校庭にブルーベリーの紋章と葡萄の紋章が掲げられた。
開会式で校長の隣に立っていたのはグロリア。その隣に、口ひげを生やした男性。名前は分からなかったが、やがて進行役の教頭先生の声がマイク越しに聞こえた。
「今回、カルニヴァーレの後援を引き受けて下さいました、パール・ポン・ピアジェ伯です!」
パチパチと儀礼的な拍手が響く。
紹介されたピアジェ伯は少し口ひげを整えてから、皆の前に立ってマイクを受け取った。
偉い人の挨拶は長いかと思いきや、意外とそうでもなかった。
「皆さんも暑い中、ずっと運動場に立っているのは大変でしょう......私からはただ一言! 安全に、楽しく! 正々堂々と! 魔術師の伝統の祭りを楽しんで頂きたい! 以上です」
会釈してマイクを返したピアジェ伯を送る拍手の音は、先ほどよりも遥かに大きかった。長々しい校長の話の後に、手短に切り上げるピアジェ伯のスピーチは大変好評であったのだ。来賓席に座るグロリアもにこやかに拍手をしている。
ピアジェ伯が来賓席に戻ろうとしたとき、「ちょっと待ったー!」と呼び止める声があった。少し目を丸くして振り返るピアジェ伯。一人の女子生徒が立ち上がったのは2-Bの並ぶ席であった。
説明会でローズの隣にいた背の高い女子生徒。名前は確か......黄桃姫。
「ひとつ、質問をよろしいでしょうか?」
「なんなりと。私に応えられる質問ならば」
こほんと咳払いをして黄は問う。
「ずばり! 今回のカルニヴァーレの景品は何でしょうか!?」
ざわざわとクラスがどよめいた。
散々聞かされてきた豪華な景品。それは何を意味するのか?
ピアジェ伯はちらりとグロリアの方を見た。グロリアは少しだけ迷うような表情を浮かべていたが、やがて意を決したように頷いた。
ゴーサインである。
「カルニヴァーレの景品は、各学年ごとに3つずつあります。景品は1位のクラスから順に選べます......」
なるほど。学年ごとのクラス数は4つずつだから、最下位のクラスは何も貰えないというわけだ。残酷な資本主義社会の縮図である。

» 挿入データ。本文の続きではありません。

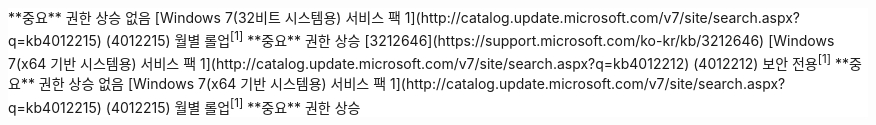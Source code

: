 </td>
<td style="border:1px solid black;">
**중요**  
권한 상승

</td>
<td style="border:1px solid black;">
없음

</td>
</tr>
<tr>
<td style="border:1px solid black;">
[Windows 7(32비트 시스템용) 서비스 팩 1](http://catalog.update.microsoft.com/v7/site/search.aspx?q=kb4012215)  
(4012215)  
월별 롤업<sup>[1]</sup>

</td>
<td style="border:1px solid black;">
**중요**  
권한 상승

</td>
<td style="border:1px solid black;">
[3212646](https://support.microsoft.com/ko-kr/kb/3212646)

</td>
</tr>
<tr>
<td style="border:1px solid black;">
[Windows 7(x64 기반 시스템용) 서비스 팩 1](http://catalog.update.microsoft.com/v7/site/search.aspx?q=kb4012212)  
(4012212)  
보안 전용<sup>[1]</sup>

</td>
<td style="border:1px solid black;">
**중요**  
권한 상승

</td>
<td style="border:1px solid black;">
없음

</td>
</tr>
<tr>
<td style="border:1px solid black;">
[Windows 7(x64 기반 시스템용) 서비스 팩 1](http://catalog.update.microsoft.com/v7/site/search.aspx?q=kb4012215)  
(4012215)  
월별 롤업<sup>[1]</sup>

</td>
<td style="border:1px solid black;">
**중요**  
권한 상승

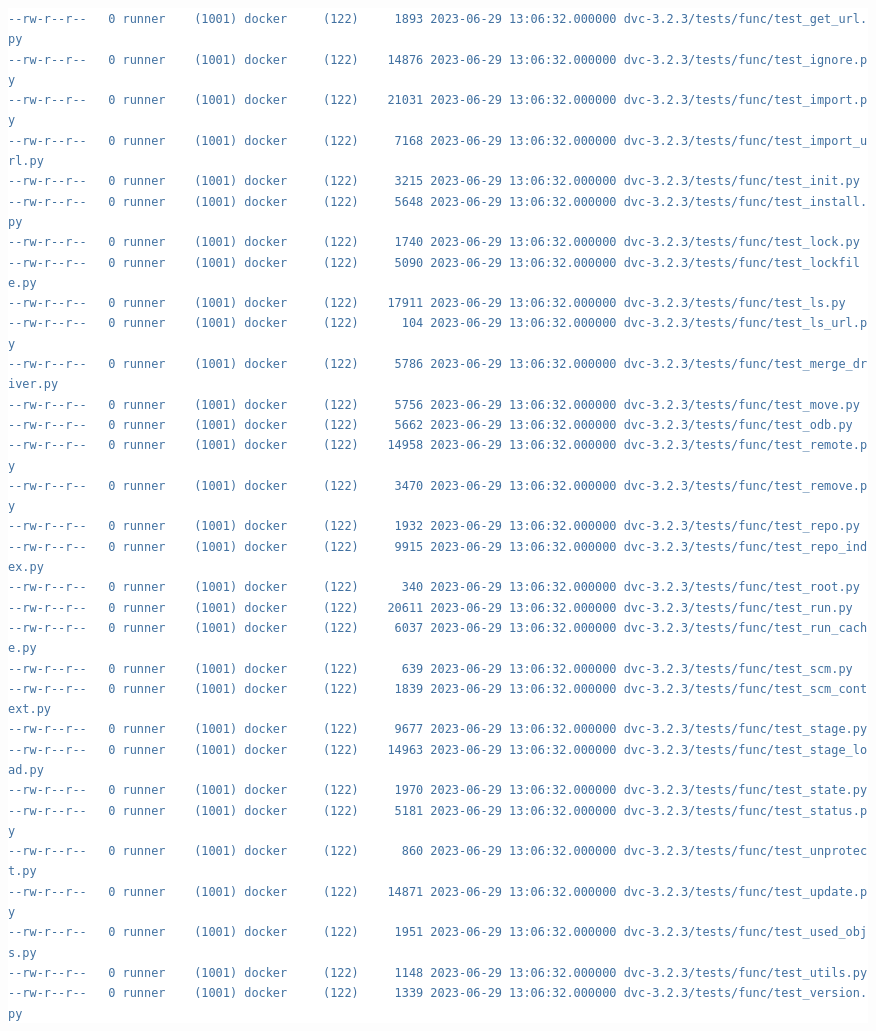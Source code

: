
 ```diff
--rw-r--r--   0 runner    (1001) docker     (122)     1893 2023-06-29 13:06:32.000000 dvc-3.2.3/tests/func/test_get_url.py
--rw-r--r--   0 runner    (1001) docker     (122)    14876 2023-06-29 13:06:32.000000 dvc-3.2.3/tests/func/test_ignore.py
--rw-r--r--   0 runner    (1001) docker     (122)    21031 2023-06-29 13:06:32.000000 dvc-3.2.3/tests/func/test_import.py
--rw-r--r--   0 runner    (1001) docker     (122)     7168 2023-06-29 13:06:32.000000 dvc-3.2.3/tests/func/test_import_url.py
--rw-r--r--   0 runner    (1001) docker     (122)     3215 2023-06-29 13:06:32.000000 dvc-3.2.3/tests/func/test_init.py
--rw-r--r--   0 runner    (1001) docker     (122)     5648 2023-06-29 13:06:32.000000 dvc-3.2.3/tests/func/test_install.py
--rw-r--r--   0 runner    (1001) docker     (122)     1740 2023-06-29 13:06:32.000000 dvc-3.2.3/tests/func/test_lock.py
--rw-r--r--   0 runner    (1001) docker     (122)     5090 2023-06-29 13:06:32.000000 dvc-3.2.3/tests/func/test_lockfile.py
--rw-r--r--   0 runner    (1001) docker     (122)    17911 2023-06-29 13:06:32.000000 dvc-3.2.3/tests/func/test_ls.py
--rw-r--r--   0 runner    (1001) docker     (122)      104 2023-06-29 13:06:32.000000 dvc-3.2.3/tests/func/test_ls_url.py
--rw-r--r--   0 runner    (1001) docker     (122)     5786 2023-06-29 13:06:32.000000 dvc-3.2.3/tests/func/test_merge_driver.py
--rw-r--r--   0 runner    (1001) docker     (122)     5756 2023-06-29 13:06:32.000000 dvc-3.2.3/tests/func/test_move.py
--rw-r--r--   0 runner    (1001) docker     (122)     5662 2023-06-29 13:06:32.000000 dvc-3.2.3/tests/func/test_odb.py
--rw-r--r--   0 runner    (1001) docker     (122)    14958 2023-06-29 13:06:32.000000 dvc-3.2.3/tests/func/test_remote.py
--rw-r--r--   0 runner    (1001) docker     (122)     3470 2023-06-29 13:06:32.000000 dvc-3.2.3/tests/func/test_remove.py
--rw-r--r--   0 runner    (1001) docker     (122)     1932 2023-06-29 13:06:32.000000 dvc-3.2.3/tests/func/test_repo.py
--rw-r--r--   0 runner    (1001) docker     (122)     9915 2023-06-29 13:06:32.000000 dvc-3.2.3/tests/func/test_repo_index.py
--rw-r--r--   0 runner    (1001) docker     (122)      340 2023-06-29 13:06:32.000000 dvc-3.2.3/tests/func/test_root.py
--rw-r--r--   0 runner    (1001) docker     (122)    20611 2023-06-29 13:06:32.000000 dvc-3.2.3/tests/func/test_run.py
--rw-r--r--   0 runner    (1001) docker     (122)     6037 2023-06-29 13:06:32.000000 dvc-3.2.3/tests/func/test_run_cache.py
--rw-r--r--   0 runner    (1001) docker     (122)      639 2023-06-29 13:06:32.000000 dvc-3.2.3/tests/func/test_scm.py
--rw-r--r--   0 runner    (1001) docker     (122)     1839 2023-06-29 13:06:32.000000 dvc-3.2.3/tests/func/test_scm_context.py
--rw-r--r--   0 runner    (1001) docker     (122)     9677 2023-06-29 13:06:32.000000 dvc-3.2.3/tests/func/test_stage.py
--rw-r--r--   0 runner    (1001) docker     (122)    14963 2023-06-29 13:06:32.000000 dvc-3.2.3/tests/func/test_stage_load.py
--rw-r--r--   0 runner    (1001) docker     (122)     1970 2023-06-29 13:06:32.000000 dvc-3.2.3/tests/func/test_state.py
--rw-r--r--   0 runner    (1001) docker     (122)     5181 2023-06-29 13:06:32.000000 dvc-3.2.3/tests/func/test_status.py
--rw-r--r--   0 runner    (1001) docker     (122)      860 2023-06-29 13:06:32.000000 dvc-3.2.3/tests/func/test_unprotect.py
--rw-r--r--   0 runner    (1001) docker     (122)    14871 2023-06-29 13:06:32.000000 dvc-3.2.3/tests/func/test_update.py
--rw-r--r--   0 runner    (1001) docker     (122)     1951 2023-06-29 13:06:32.000000 dvc-3.2.3/tests/func/test_used_objs.py
--rw-r--r--   0 runner    (1001) docker     (122)     1148 2023-06-29 13:06:32.000000 dvc-3.2.3/tests/func/test_utils.py
--rw-r--r--   0 runner    (1001) docker     (122)     1339 2023-06-29 13:06:32.000000 dvc-3.2.3/tests/func/test_version.py
```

「景品の1つ目は、グロティウス家特製、大地のブルーベリー・ジャム1年分!」
今一つ芳しくない反応の運動場であったが、俺やネイピアたちはこの景品を聞いて驚いていた。グロリアのジャムはまさに最高級の一品。それを1年分。
しかも、これは最初に発表した景品だ。ということは、残る2つはもっとすごいということか!?
「2つ目は、太平洋の宝石とも讃えられる島、ホノランプへのリゾートチケット。なんと期間は1か月。夏休みを利用して高校生活最高の思い出を作ることができます!」
太っ腹すぎやしないか? 生徒たちは明らかにジャムの時よりどよめいている。
ホノランプという島は聞いたことがないが、1か月のリゾートならばものすごい景品である。
2番目がこれなら真打は何だ?
「最後の景品は......ホムンクルスです」
ピアジェ伯は短く、それだけを言った。
運動場に当惑が広がる。獣の遠吠えが木霊した夜の森のような、静かな警戒と探り合いの気配。
ホムンクルスが景品? ペットとして珍重されてたりするのか? 金持ちの間で流行ってるとか?
俺はグロリアの表情を盗み見た。彼女は目を瞑り、何か祈るような仕草をしているように見えた。
「これで満足かな? お嬢さん」
「はい。ありがとうございました」
ピアジェ伯の問いに、黄ははきはきとした礼を述べた。
グロリアが再び壇上に現れ、マイクを握る。
「これにて開会式を閉会いたします。1年生はぶどう摘み競争の準備をしてください。2,3年生は各クラスのテントに移動してください」
それでは、と少し間を開けて。
「カルニヴァーレを楽しみましょう! ポリフェノール!」
その挨拶、流行らせたいの? グロティウス家のPR戦術って大丈夫?
救いなのは、やけになって開き直ったか、グロリアから照れや恥じらいが抜け、セミプロレベルのパフォーマンスに成長していることであった。
カルニヴァーレは始まった。
気になることは多いが、今からやるべきはただ一つ。2-Cを優勝に導くことだけだ。